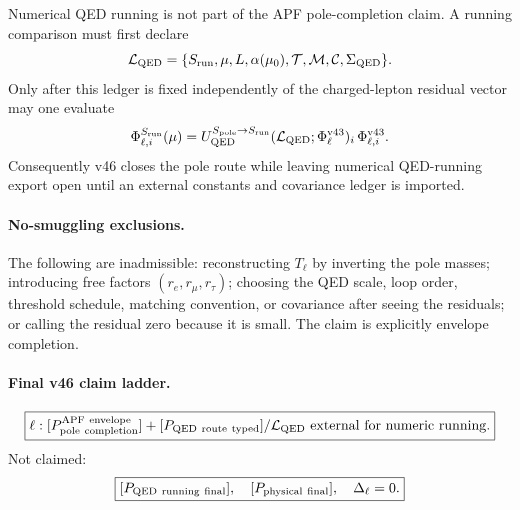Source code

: \begin{{corollary}}[QED running is downstream external-ledger transport]
Numerical QED running is not part of the APF pole-completion claim.  A running comparison must first declare
\[
\mathcal L_{{\rm QED}}
=\{S_{{\rm run}},\mu,L,\alpha(\mu_0),\mathcal T,\mathcal M,\mathcal C,\Sigma_{{\rm QED}}\}.
\]
Only after this ledger is fixed independently of the charged-lepton residual vector may one evaluate
\[
\Phi_{{\ell},i}^{{S_{{\rm run}}}}(\mu)
=
U_{{\rm QED}}^{{S_{{\rm pole}}\to S_{{\rm run}}}}
(\mathcal L_{{\rm QED}};\Phi_\ell^{{\rm v43}})_i\,
\Phi_{{\ell},i}^{{\rm v43}}.
\]
Consequently v46 closes the pole route while leaving numerical QED-running export open until an external constants and covariance ledger is imported.
\end{{corollary}}

\paragraph{{No-smuggling exclusions.}}
The following are inadmissible: reconstructing \(T_\ell\) by inverting the pole masses; introducing free factors \((r_e,r_\mu,r_\tau)\); choosing the QED scale, loop order, threshold schedule, matching convention, or covariance after seeing the residuals; or calling the residual zero because it is small.  The claim is explicitly envelope completion.

\paragraph{{Final v46 claim ladder.}}
\[
\boxed{{
\ell:
[P_{{\rm pole\ completion}}^{{\rm APF\ envelope}}]
+
[P_{{\rm QED\ route\ typed}}]
/
\mathcal L_{{\rm QED}}\ {\rm external\ for\ numeric\ running}.
}}
\]
Not claimed:
\[
\boxed{{
[P_{{\rm QED\ running\ final}}],\quad
[P_{{\rm physical\ final}}],\quad
\Delta_\ell=0.
}}
\]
....
Problem description: Write down how many lines of the data above contain the word "pole", with nothing else.

Exercise output: 5